Data for review Block Start
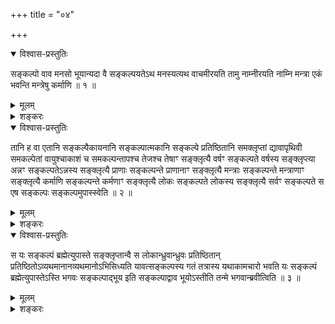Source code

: +++
title = "०४"

+++

<details open><summary>विश्वास-प्रस्तुतिः</summary>

सङ्कल्पो वाव मनसो भूयान्यदा वै सङ्कल्पयतेऽथ मनस्यत्यथ वाचमीरयति तामु
नाम्नीरयति नाम्नि मन्त्रा एकं भवन्ति मन्त्रेषु कर्माणि ॥ १ ॥
</details>

<details><summary>मूलम्</summary>

सङ्कल्पो वाव मनसो भूयान्यदा वै सङ्कल्पयतेऽथ मनस्यत्यथ वाचमीरयति तामु
नाम्नीरयति नाम्नि मन्त्रा एकं भवन्ति मन्त्रेषु कर्माणि ॥ १ ॥
</details>

<details><summary>शङ्करः</summary>

सङ्कल्पो वाव मनसो भूयान् । सङ्कल्पोऽपि मनस्यनवत् अन्तःकरणवृत्तिः,
कर्तव्याकर्तव्यविषयविभागेन समर्थनम् । विभागेन हि समर्थिते
विषये चिकीर्षाबुद्धिः मनस्यनानन्तरं भवति । कथम् ? यदा वै सङ्कल्पयते
कर्तव्यादिविषयान्विभजते — इदं कर्तुं युक्तम् इदं कर्तुमयुक्तमिति,
अथ मनस्यति मन्त्रानधीयीयेत्यादि । अथ अनन्तरं वाचम् ईरयति
मन्त्राद्युच्चारणे । तां च वाचम् उ नाम्नि
नामोच्चारणनिमित्तं विवक्षां कृत्वा ईरयति । नाम्नि नामसामान्ये
मन्त्राः शब्दविशेषाः सन्तः एकं भवन्ति अन्तर्भवन्तीत्यर्थः ।
सामान्ये हि विशेषः अन्तर्भवति । मन्त्रेषु कर्माण्येकं भवन्ति ।
मन्त्रप्रकाशितानि कर्माणि क्रियन्ते, न अमन्त्रकमस्ति कर्म ।
यद्धि मन्त्रप्रकाशनेन लब्धसत्ताकं सत् कर्म, ब्राह्मणेनेदं
कर्तव्यम् अस्मै फलायेति विधीयते,
याप्युत्पत्तिर्ब्राह्मणेषु
कर्मणां दृश्यते, सापि मन्त्रेषु लब्धसत्ताकानामेव कर्मणां स्पष्टीकरणम् ।
न हि मन्त्राप्रकाशितं कर्म किञ्चित् ब्राह्मणे उत्पन्नं दृश्यते ।
त्रयीविहितं कर्मेति प्रसिद्धं लोके ; त्रयीशब्दश्च
ऋग्यजुःसामसमाख्या । मन्त्रेषु कर्माणि कवयो
यान्यपश्यन् — इति च आथर्वणे । तस्माद्युक्तं मन्त्रेषु
कर्माण्येकं भवन्तीति ॥
</details>

<details open><summary>विश्वास-प्रस्तुतिः</summary>

तानि ह वा एतानि सङ्कल्पैकायनानि सङ्कल्पात्मकानि सङ्कल्पे प्रतिष्ठितानि
समक्लृप्तां द्यावापृथिवी समकल्पेतां वायुश्चाकाशं च समकल्पन्तापश्च
तेजश्च तेषाꣳ सङ्क्लृत्यै वर्षꣳ सङ्कल्पते वर्षस्य सङ्क्लृप्त्या
अन्नꣳ सङ्कल्पतेऽन्नस्य सङ्क्लृत्यै प्राणाः सङ्कल्पन्ते प्राणानाꣳ
सङ्क्लृत्यै मन्त्राः सङ्कल्पन्ते मन्त्राणाꣳ सङ्क्लृत्यै कर्माणि
सङ्कल्पन्ते कर्मणाꣳ सङ्क्लृत्यै लोकः सङ्कल्पते लोकस्य
सङ्क्लृत्यै सर्वꣳ सङ्कल्पते स एष सङ्कल्पः
सङ्कल्पमुपास्स्वेति ॥ २ ॥
</details>

<details><summary>मूलम्</summary>

तानि ह वा एतानि सङ्कल्पैकायनानि सङ्कल्पात्मकानि सङ्कल्पे प्रतिष्ठितानि
समक्लृप्तां द्यावापृथिवी समकल्पेतां वायुश्चाकाशं च समकल्पन्तापश्च
तेजश्च तेषाꣳ सङ्क्लृत्यै वर्षꣳ सङ्कल्पते वर्षस्य सङ्क्लृप्त्या
अन्नꣳ सङ्कल्पतेऽन्नस्य सङ्क्लृत्यै प्राणाः सङ्कल्पन्ते प्राणानाꣳ
सङ्क्लृत्यै मन्त्राः सङ्कल्पन्ते मन्त्राणाꣳ सङ्क्लृत्यै कर्माणि
सङ्कल्पन्ते कर्मणाꣳ सङ्क्लृत्यै लोकः सङ्कल्पते लोकस्य
सङ्क्लृत्यै सर्वꣳ सङ्कल्पते स एष सङ्कल्पः
सङ्कल्पमुपास्स्वेति ॥ २ ॥
</details>

<details><summary>शङ्करः</summary>

तानि ह वा एतानि मनआदीनि सङ्कल्पैकायनानि सङ्कल्पः एको अयनं गमनं प्रलयः
येषां तानि सङ्कल्पैकायनानि, सङ्कल्पात्मकानि उत्पत्तौ, सङ्कल्पे
प्रतिष्ठितानि स्थितौ । समक्लृपतां सङ्कल्पं कृतवत्याविव हि
द्यौश्च पृथिवी च द्यावापृथिवी, द्यावापृथिव्यौ निश्चले
लक्ष्येते । तथा समकल्पेतां वायुश्चाकाशं च एतावपि सङ्कल्पं
कृतवन्ताविव । तथा समकल्पन्त आपश्च तेजश्च, स्वेन रूपेण
निश्चलानि लक्ष्यन्ते । यतस्तेषां द्यावापृथिव्यादीनां
सङ्क्लृप्त्यै सङ्कल्पनिमित्तं वर्षं सङ्कल्पते समर्थीभवति । तथा
वर्षस्य सङ्क्लृप्त्यै सङ्कल्पनिमित्तम् अन्नं सङ्कल्पते ।
वृष्टेर्हि अन्नं भवति । अन्नस्य सङ्क्लृप्त्यै प्राणाः
सङ्कल्पन्ते । अन्नमया हि प्राणाः अन्नोपष्ठम्भकाः ।
‘अन्नं दाम’ (बृ. उ. २ । २ । १) इति हि श्रुतिः । तेषां
सङ्क्लृत्यै मन्त्राः सङ्कल्पन्ते । प्राणवान्हि
मन्त्रानधीते नाबलः । मन्त्राणां हि सङ्क्लृप्त्यै
कर्माण्यग्निहोत्रादीनि सङ्कल्पन्ते अनुष्ठीयमानानि मन्त्रप्रकाशितानि
समर्थीभवन्ति फलाय । ततो लोकः फलं सङ्कल्पते कर्मकर्तृसमवायितया
समर्थीभवतीत्यर्थः । लोकस्य सङ्क्लृत्यै सर्वं जगत्
सङ्कल्पते स्वरूपावैकल्याय । एतद्धीदं सर्वं जगत्
यत्फलावसानं तत्सर्वं सङ्कल्पमूलम् । अतः विशिष्टः स एष
सङ्कल्पः । अतः सङ्कल्पमुपास्स्व — इत्युक्त्वा फलमाह तदुपासकस्य ॥
</details>

<details open><summary>विश्वास-प्रस्तुतिः</summary>

स यः सङ्कल्पं ब्रह्मेत्युपास्ते सङ्क्लृप्तान्वै स लोकान्ध्रुवान्ध्रुवः
प्रतिष्ठितान् प्रतिष्ठितोऽव्यथमानानव्यथमानोऽभिसिध्यति
यावत्सङ्कल्पस्य गतं तत्रास्य यथाकामचारो
भवति यः सङ्कल्पं ब्रह्मेत्युपास्तेऽस्ति भगवः सङ्कल्पाद्भूय इति
सङ्कल्पाद्वाव भूयोऽस्तीति तन्मे भगवान्ब्रवीत्विति ॥ ३ ॥
</details>

<details><summary>मूलम्</summary>

स यः सङ्कल्पं ब्रह्मेत्युपास्ते सङ्क्लृप्तान्वै स लोकान्ध्रुवान्ध्रुवः
प्रतिष्ठितान् प्रतिष्ठितोऽव्यथमानानव्यथमानोऽभिसिध्यति
यावत्सङ्कल्पस्य गतं तत्रास्य यथाकामचारो
भवति यः सङ्कल्पं ब्रह्मेत्युपास्तेऽस्ति भगवः सङ्कल्पाद्भूय इति
सङ्कल्पाद्वाव भूयोऽस्तीति तन्मे भगवान्ब्रवीत्विति ॥ ३ ॥
</details>

<details><summary>शङ्करः</summary>

स यः सङ्कल्पं ब्रह्मेति ब्रह्मबुद्ध्या उपास्ते, सङ्क्लृप्तान्वै धात्रा
अस्येमे लोकाः फलमिति क्लृप्तान् समर्थितान् सङ्कल्पितान् स विद्वान्
ध्रुवान् नित्यान् अत्यन्ताध्रुवापेक्षया, ध्रुवश्च स्वयम् ,
लोकिनो हि अध्रुवत्वे लोके ध्रुवक्लृप्तिर्व्यर्थेति ध्रुवः
सन् प्रतिष्ठितानुपकरणसम्पन्नानित्यर्थः, पशुपुत्रादिभिः
प्रतितिष्ठतीति दर्शनात् , स्वयं च प्रतिष्ठितः
आत्मीयोपकरणसम्पन्नः अव्यथमानात् अमित्रादित्रासरहितान् अव्यथमानश्च
स्वयम् अभिसिध्यति अभिप्राप्नोतीत्यर्थः । यावत्सङ्कल्पस्य गतं
सङ्कल्पगोचरः तत्रास्य यथाकामचारो भवति, आत्मनः
सङ्कल्पस्य, न तु सर्वेषां सङ्कल्पस्येति, उत्तरफलविरोधात् ।
यः सङ्कल्पं ब्रह्मेत्युपास्ते इत्यादि पूर्ववत् ॥

इति चतुर्थखण्डभाष्यम् ॥
</details>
Data for review Block End
**Requirement:** Scan the records above for the lines holding "द्यौश्च पृथिवी च" and "सङ्क्लृत्यै मन्त्राः सङ्कल्पन्ते ।". Transcribe those two and every line between them word for word, and no others.

**Result:**
द्यौश्च पृथिवी च द्यावापृथिवी, द्यावापृथिव्यौ निश्चले
लक्ष्येते । तथा समकल्पेतां वायुश्चाकाशं च एतावपि सङ्कल्पं
कृतवन्ताविव । तथा समकल्पन्त आपश्च तेजश्च, स्वेन रूपेण
निश्चलानि लक्ष्यन्ते । यतस्तेषां द्यावापृथिव्यादीनां
सङ्क्लृप्त्यै सङ्कल्पनिमित्तं वर्षं सङ्कल्पते समर्थीभवति । तथा
वर्षस्य सङ्क्लृप्त्यै सङ्कल्पनिमित्तम् अन्नं सङ्कल्पते ।
वृष्टेर्हि अन्नं भवति । अन्नस्य सङ्क्लृप्त्यै प्राणाः
सङ्कल्पन्ते । अन्नमया हि प्राणाः अन्नोपष्ठम्भकाः ।
‘अन्नं दाम’ (बृ. उ. २ । २ । १) इति हि श्रुतिः । तेषां
सङ्क्लृत्यै मन्त्राः सङ्कल्पन्ते । प्राणवान्हि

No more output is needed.